The Senate Judiciary Committee on Tuesday stripped assignment of benefits legislation of an attorney-fee provision despised by the insurance industry. But that didn’t satisfy industry objections to the overall bill.
And that really annoyed a couple of key senators.
An amendment to CS/SB 1168 by Judiciary Committee chairman Greg Steube, a Sarasota Republican, eliminated language barring carriers from factoring any attorney fee awards they pay into their premium structures.
“That seemed to be the most controversial, most antagonist piece of the bill,” Steube said. “Working with the stakeholders and working with both sides, it seemed that there was some agreement to take that part out.”

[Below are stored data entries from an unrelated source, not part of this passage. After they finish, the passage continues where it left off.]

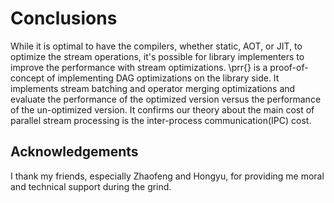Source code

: # Conclusions

While it is optimal to have the compilers, whether static, AOT, or JIT, to optimize the stream operations, it's possible for library implementers to improve the performance with stream optimizations.
\prr{} is a proof-of-concept of implementing DAG optimizations on the library side.
It implements stream batching and operator merging optimizations and evaluate the performance of the optimized version versus the performance of the un-optimized version.
It confirms our theory about the main cost of parallel stream processing is the inter-process communication(IPC) cost.

## Acknowledgements

I thank my friends, especially Zhaofeng and Hongyu, for providing me moral and technical support during the grind.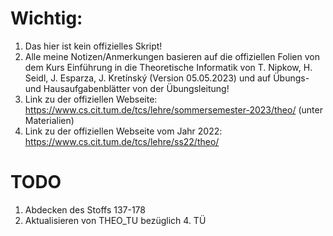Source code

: # Wichtig:
1. Das hier ist kein offizielles Skript!
2. Alle meine Notizen/Anmerkungen basieren auf die offiziellen Folien von dem Kurs Einführung in die Theoretische Informatik von T. Nipkow, H. Seidl, J. Esparza, J. Kretínský (Version 05.05.2023) und auf Übungs- und Hausaufgabenblätter von der Übungsleitung!
3. Link zu der offiziellen Webseite: https://www.cs.cit.tum.de/tcs/lehre/sommersemester-2023/theo/ (unter Materialien)
4. Link zu der offiziellen Webseite vom Jahr 2022: https://www.cs.cit.tum.de/tcs/lehre/ss22/theo/

# TODO
1. Abdecken des Stoffs 137-178
2. Aktualisieren von THEO_TU bezüglich 4. TÜ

Nevertheless, a stream of insurance and big-business lobbyists said the amended bill wouldn’t solve the main problem, which they saw as abuse by contractors using assignment of benefits, or AOB, agreements to extract legal fees from carriers.

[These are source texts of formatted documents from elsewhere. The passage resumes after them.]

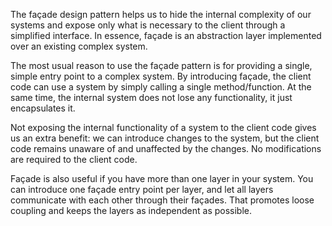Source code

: The façade design pattern helps us to hide the internal complexity of our systems and
expose only what is necessary to the client through a simplified interface. In essence, façade
is an abstraction layer implemented over an existing complex system.


The most usual reason to use the façade pattern is for providing a single, simple entry point
to a complex system. By introducing façade, the client code can use a system by simply
calling a single method/function. At the same time, the internal system does not lose any
functionality, it just encapsulates it.


Not exposing the internal functionality of a system to the client code gives us an extra
benefit: we can introduce changes to the system, but the client code remains unaware of
and unaffected by the changes. No modifications are required to the client code.


Façade is also useful if you have more than one layer in your system. You can introduce
one façade entry point per layer, and let all layers communicate with each other through
their façades. That promotes loose coupling and keeps the layers as independent as
possible.


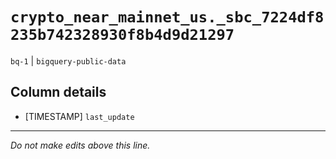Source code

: # `crypto_near_mainnet_us._sbc_7224df8235b742328930f8b4d9d21297`
`bq-1` | `bigquery-public-data`

## Column details
* [TIMESTAMP] `last_update`

-------------------------------------------------------------------------------
*Do not make edits above this line.*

Florida’s one-way attorney fee statute requires carriers to cover policyholders’ litigation costs, as a way of easing the burden on consumers.
Steube said none of the critics could explain why his language wouldn’t help solve the problem, and pointed to a provision allowing carriers to collect attorney fees from plaintiffs if the latter refuse a good faith offer of settlement and then lose in court.

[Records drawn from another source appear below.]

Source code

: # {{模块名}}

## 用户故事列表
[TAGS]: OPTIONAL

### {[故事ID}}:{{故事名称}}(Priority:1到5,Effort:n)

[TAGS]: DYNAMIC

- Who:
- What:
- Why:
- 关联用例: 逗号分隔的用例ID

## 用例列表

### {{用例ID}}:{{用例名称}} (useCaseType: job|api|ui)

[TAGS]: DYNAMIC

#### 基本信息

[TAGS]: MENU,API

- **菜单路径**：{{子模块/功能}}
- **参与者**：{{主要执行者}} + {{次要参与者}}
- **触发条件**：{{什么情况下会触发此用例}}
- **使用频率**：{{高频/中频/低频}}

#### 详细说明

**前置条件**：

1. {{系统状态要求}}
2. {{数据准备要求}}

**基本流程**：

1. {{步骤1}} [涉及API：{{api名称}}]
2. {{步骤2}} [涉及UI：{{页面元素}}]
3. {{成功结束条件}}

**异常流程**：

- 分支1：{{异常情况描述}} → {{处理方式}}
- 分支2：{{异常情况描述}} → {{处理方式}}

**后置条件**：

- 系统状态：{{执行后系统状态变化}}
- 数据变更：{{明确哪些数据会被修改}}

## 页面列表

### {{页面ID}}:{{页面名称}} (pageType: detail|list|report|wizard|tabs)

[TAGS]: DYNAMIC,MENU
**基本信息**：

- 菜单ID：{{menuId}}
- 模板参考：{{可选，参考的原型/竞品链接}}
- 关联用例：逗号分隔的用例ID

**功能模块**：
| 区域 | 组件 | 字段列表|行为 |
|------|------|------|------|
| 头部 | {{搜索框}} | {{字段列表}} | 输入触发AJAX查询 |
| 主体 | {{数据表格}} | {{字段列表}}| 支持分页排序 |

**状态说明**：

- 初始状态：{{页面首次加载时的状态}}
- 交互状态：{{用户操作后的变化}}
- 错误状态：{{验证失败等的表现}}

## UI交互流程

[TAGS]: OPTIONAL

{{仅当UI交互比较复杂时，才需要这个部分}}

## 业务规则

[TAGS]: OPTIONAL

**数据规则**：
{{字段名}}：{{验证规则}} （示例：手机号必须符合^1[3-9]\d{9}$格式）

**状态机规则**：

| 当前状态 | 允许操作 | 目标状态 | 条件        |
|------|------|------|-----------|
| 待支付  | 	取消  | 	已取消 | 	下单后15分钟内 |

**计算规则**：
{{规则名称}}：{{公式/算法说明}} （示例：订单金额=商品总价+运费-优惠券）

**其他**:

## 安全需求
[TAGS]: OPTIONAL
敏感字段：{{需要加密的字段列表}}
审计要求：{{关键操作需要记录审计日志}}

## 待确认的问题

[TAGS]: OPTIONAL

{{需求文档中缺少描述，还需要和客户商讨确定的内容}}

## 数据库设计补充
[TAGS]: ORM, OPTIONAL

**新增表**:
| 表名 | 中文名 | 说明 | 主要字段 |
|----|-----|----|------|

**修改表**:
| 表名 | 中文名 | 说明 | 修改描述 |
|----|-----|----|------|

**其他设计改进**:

“Also, I’ve asked everyone who has come to meet with me, on the insurance side of the argument, if you have a recommendation as to how we can fix the one-way attorney fee without doing away with it … I’m happy and more than willing to look at that. No one from that side of the argument has come to me with any recommendation,” Steube said.
The committee voted, 7-3, to send the bill on to the Rules Committee.
Later, Steube let off some steam with reporters.
“We’ve gotten the ball to where they want the ball to be with the exception of the one-way attorney fees,” he said. “I don’t think there’s an appetite in this Senate to do away with the one-way attorney fees.”
Miami Republican Anitere Flores, who sits on the Judiciary Committee and chairs the Banking & Insurance Committee, shared that sentiment. She cited industry reluctance to commit to lower rates, plus what she viewed as an overall intransigent attitude.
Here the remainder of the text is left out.